Stung by the loss of its Black Sea flagship and indignant over what it alleged were Ukrainian strikes on Russian territory, Russia's military command had warned a day earlier of renewed attacks on Ukraine's capital and said it was targeting military sites.

Associated Press reporters documented civilian deaths in strikes this week on the eastern city of Kharkiv, and each day brings new discoveries of civilian victims in a war that has shattered European security. In the Kyiv region alone, Ukrainian authorities have reported finding the bodies of more than 900 civilians, most shot dead, after Russian troops retreated two weeks ago.
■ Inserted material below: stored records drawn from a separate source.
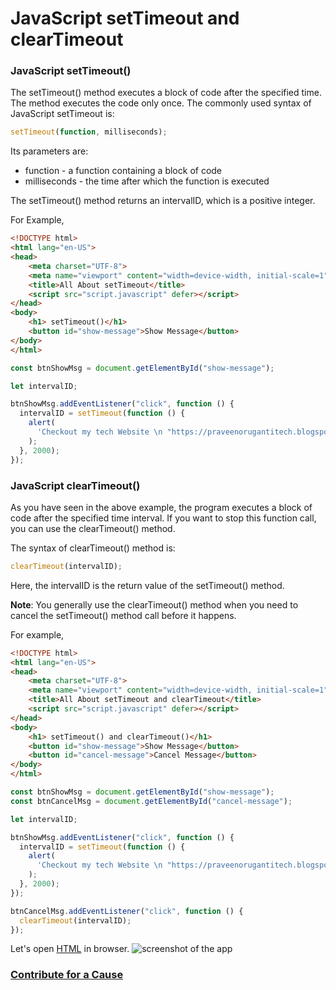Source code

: # JavaScript setTimeout and clearTimeout

### JavaScript setTimeout()
The setTimeout() method executes a block of code after the specified time. The method executes the code only once.
The commonly used syntax of JavaScript setTimeout is:
```javascript
setTimeout(function, milliseconds);
```
Its parameters are:
- function - a function containing a block of code
- milliseconds - the time after which the function is executed

The setTimeout() method returns an intervalID, which is a positive integer.

For Example,

```HTML
<!DOCTYPE html>
<html lang="en-US">
<head>
    <meta charset="UTF-8">
    <meta name="viewport" content="width=device-width, initial-scale=1">
    <title>All About setTimeout</title>
    <script src="script.javascript" defer></script>
</head>
<body>
    <h1> setTimeout()</h1>
    <button id="show-message">Show Message</button>
</body>
</html>
```
```javascript
const btnShowMsg = document.getElementById("show-message");

let intervalID;

btnShowMsg.addEventListener("click", function () {
  intervalID = setTimeout(function () {
    alert(
      'Checkout my tech Website \n "https://praveenorugantitech.blogspot.com"'
    );
  }, 2000);
});

```
### JavaScript clearTimeout()
As you have seen in the above example, the program executes a block of code after the specified time interval. If you want to stop this function call, you can use the clearTimeout() method.

The syntax of clearTimeout() method is:
```javascript
clearTimeout(intervalID);
```
Here, the intervalID is the return value of the setTimeout() method.

**Note**: You generally use the clearTimeout() method when you need to cancel the setTimeout() method call before it happens.

For example,

```HTML
<!DOCTYPE html>
<html lang="en-US">
<head>
    <meta charset="UTF-8">
    <meta name="viewport" content="width=device-width, initial-scale=1">
    <title>All About setTimeout and clearTimeout</title>
    <script src="script.javascript" defer></script>
</head>
<body>
    <h1> setTimeout() and clearTimeout()</h1>
    <button id="show-message">Show Message</button>
    <button id="cancel-message">Cancel Message</button>
</body>
</html>
```
```javascript
const btnShowMsg = document.getElementById("show-message");
const btnCancelMsg = document.getElementById("cancel-message");

let intervalID;

btnShowMsg.addEventListener("click", function () {
  intervalID = setTimeout(function () {
    alert(
      'Checkout my tech Website \n "https://praveenorugantitech.blogspot.com"'
    );
  }, 2000);
});

btnCancelMsg.addEventListener("click", function () {
  clearTimeout(intervalID);
});

```
Let's open [HTML](https://praveenoruganti.github.io/praveenoruganti-vanilla-js/14_setTimeout_clearTimeout/Examples) in browser.
![screenshot of the app](https://raw.githubusercontent.com/praveenoruganti/praveenoruganti-vanilla-js/master/images/setTimeout%20and%20clearTimeout.PNG)


### [Contribute for a Cause](http://bit.ly/2WryDT8)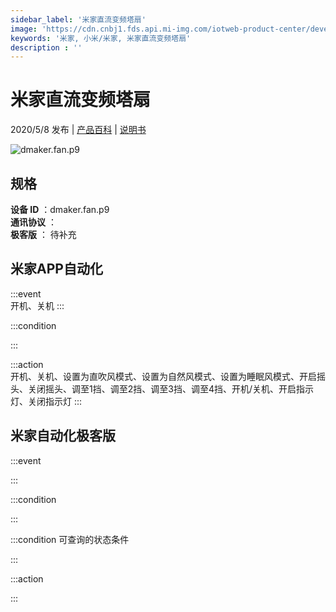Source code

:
 ```yaml
---
sidebar_label: '米家直流变频塔扇'
image: 'https://cdn.cnbj1.fds.api.mi-img.com/iotweb-product-center/developer_1578050087184srXO09wa.png?GalaxyAccessKeyId=AKVGLQWBOVIRQ3XLEW&Expires=9223372036854775807&Signature=ZZJuK2I9ijVGQ8oNajqRx8xp7Bo='
keywords: '米家, 小米/米家, 米家直流变频塔扇'
description : ''
---
```

# 米家直流变频塔扇

2020/5/8 发布 | [产品百科](https://home.mi.com/webapp/content/baike/product/index.html?model=dmaker.fan.p9/) | [说明书](https://home.mi.com/views/introduction.html?model=dmaker.fan.p9&region=cn)

![dmaker.fan.p9](https://cdn.cnbj1.fds.api.mi-img.com/iotweb-product-center/developer_1578050087184srXO09wa.png?GalaxyAccessKeyId=AKVGLQWBOVIRQ3XLEW&Expires=9223372036854775807&Signature=ZZJuK2I9ijVGQ8oNajqRx8xp7Bo=)

## 规格  
> 
**设备 ID** ：dmaker.fan.p9  
**通讯协议** ：  
**极客版**  ： 待补充 


## 米家APP自动化  

:::event  
开机、关机
:::

:::condition  

:::

:::action   
开机、关机、设置为直吹风模式、设置为自然风模式、设置为睡眠风模式、开启摇头、关闭摇头、调至1挡、调至2挡、调至3挡、调至4挡、开机/关机、开启指示灯、关闭指示灯
:::

## 米家自动化极客版  

:::event  

:::

:::condition  

:::

:::condition 可查询的状态条件  

:::

:::action  

:::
Smoke rose early Saturday from eastern Kyiv as Mayor Vitali Klitschko reported a strike on the the city's Darnytski district. He said rescuers and paramedics were at the scene, and information about possible deaths would be provided later. The mayor advised residents who fled the city earlier in the war not to return for their safety.

It was not immediately clear from the ground what was hit in the attack. Darnytskyi is a sprawling district on the southeastern edge of the capital, containing a mixture of Soviet-style apartment blocks, newer shipping centers and big-box retail outlets, industrial areas and railyards. 

The spokesman for Russia's Defense Ministry said Russian forces used “air-launched high-precision long-range weapons” to target an armored vehicle plant in Kyiv. He didn't specify where exactly the plant in Kyiv is located, but there is one in the Darnytskyi district.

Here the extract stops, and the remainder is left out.